Any of the tips for younger children can be adapted to be made more age-appropriate, including young people with autism, intellectual disability, or complex needs. Be mindful that strategies and techniques that worked during the school-age years may be too controlling or demanding in adolescence. 

It is important to identify opportunities where you can foster their independence and allow them to manage their own schedule. Constant prompts and re-direction may become overwhelming in the teenage years. Help them to set their own goals and routines and give them space to make more choices and organise their own day where possible. Schoolwork also becomes more difficult during the teenage years, which can place additional stress. 

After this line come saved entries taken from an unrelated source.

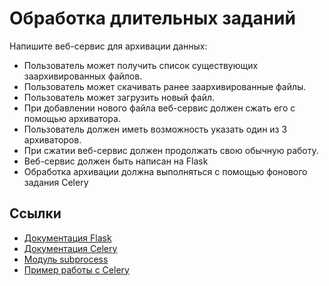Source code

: # Обработка длительных заданий

Напишите веб-сервис для архивации данных:

* Пользователь может получить список существующих заархивированных файлов.
* Пользователь может скачивать ранее заархивированные файлы.
* Пользователь может загрузить новый файл.
* При добавлении нового файла веб-сервис должен сжать его с помощью архиватора.
* Пользователь должен иметь возможность указать один из 3 архиваторов.
* При сжатии веб-сервис должен продолжать свою обычную работу.
* Веб-сервис должен быть написан на Flask
* Обработка архивации должна выполняться с помощью фонового задания Celery

## Ссылки

* [Документация Flask](https://flask.palletsprojects.com/en/2.0.x/)
* [Документация Celery](https://docs.celeryproject.org/en/stable/getting-started/introduction.html)
* [Модуль subprocess](https://docs.python.org/3/library/subprocess.html)
* [Пример работы с Celery](https://blog.miguelgrinberg.com/post/using-celery-with-flask)

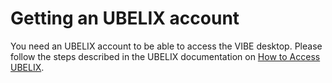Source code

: [ubelix-doc-access-ubelix]: https://hpc-unibe-ch.github.io/firststeps/accessUBELIX/

# Getting an UBELIX account

You need an UBELIX account to be able to access the VIBE desktop.
Please follow the steps described in the UBELIX documentation on [How to Access UBELIX][ubelix-doc-access-ubelix].
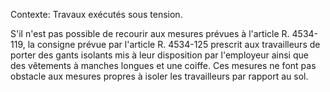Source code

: Contexte: Travaux exécutés sous tension.

S'il n'est pas possible de recourir aux mesures prévues à l'article R. 4534-119, la consigne prévue par l'article R. 4534-125 prescrit aux travailleurs de porter des gants isolants mis à leur disposition par l'employeur ainsi que des vêtements à manches longues et une coiffe. Ces mesures ne font pas obstacle aux mesures propres à isoler les travailleurs par rapport au sol.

Below are some additional tips if you are a caregiver supporting a teenager or young person who does not have a severe intellectual disability. Further resources can be accessed in the resource panel.

Open lines of communication

  • Pick your battles. Small acts of teenage rebellion do not always warrant a response. Respond to minor behaviours with ‘active ignoring’ – do not provide eye contact or verbal responses to rude outbursts, pestering or swearing. Focus more time and attention to challenges and behaviours that contradict the routine and schedule that is in place for their well-being (e.g. time in their schedule for homework, keeping a consistent bedtime routine, encouraging healthy eating and exercise).
  • Have honest and open discussions about social and emotional concerns (e.g. bullying, romantic relationships, peer pressure). This does not always need to be with the caregiver, but could be with a teacher from school, or professional counsellor. Monitor any changes in their emotional or physical health, and seek additional support from educators, health professionals, family support groups, and/or ADHD organisations if necessary.
  • Have regular and open conversations around medication use and management. Medication diversion and abuse may occur if the person you care for is prescribed ADHD medication. Talk to the person you care for about the risks and consequences of sharing/selling medication or mis-using their prescription. Seek additional support from educators, health professionals, family support groups, and/or ADHD organisations if you are concerned.
  • Talk openly about ADHD medication use and side effects. Consider a trial period without medication under medical supervision if the person you care for wishes to discontinue their medication. Draw up conditions to determine whether the trial period has been effective and which factors might illustrate the need to resume medication (e.g. change in behaviour or academic performance). Evaluate and re-evaluate medication use and dose regularly.
  • Provide descriptive re-direction when it is needed. Tell them exactly why their behaviour is unacceptable or inappropriate (e.g. do not swear at your brother – take some time out to calm down). Once the conflict situation has de-escalated engage in a meaningful discussion about rules and boundaries and listen attentively and respectfully to their feelings and emotions.  

Setting boundaries

  • Respect their right to privacy. Knock before entering a room and set clear boundaries around privacy (e.g. having friends over, curfews, going out at weekends).
  • Create space in your home that is a ‘calm zone’, their space to calm down during moments of frustration and anger.
  • Establish rules and expectations together, and reiterate what these rules are regularly (e.g. what will happen if they come home after curfew on a school night). Create time in your schedule to talk through concerns and help them to label their emotions following a period of anxiety, frustration or anger.
  • Set clear expectations together, involve them in making a ‘contract of rules’ and be consistent in your approach when mistakes are made. Be mindful regarding specific risk-taking behaviour in adolescence (e.g. internet use, social media use, driving, consuming alcohol). 

Daily schedules

  • Enquire about workload, timetables and homework schedules if there is a change in their mood or well-being. Have honest and open discussions about stressors at school and help problem-solve with teachers if there are aspects of the school day that are overwhelming (e.g. quiet spaces, additional time for academic tasks). Schoolwork becomes more difficult during the teenage years, which can place additional demands on a child’s executive functioning skills (e.g. planning, organisation, multi-tasking). There may be particular triggers or signs of stress in relation to school (e.g. peer pressure, academic under-achievement, homework, exams, workload).
  • Involve them in regular household chores with a structured routine outlined in a family calendar (e.g. a colour coded planner in the kitchen with allocated chores for all family members across each day).


  • Provide descriptive praise and encouragement. Tell them exactly why you are pleased with their behaviour (e.g. well done for staying on task and finishing your homework).
  • Encourage them to make use of technology and apps for time management, routines and planning (e.g. set alarms and reminders on their phone for important tasks).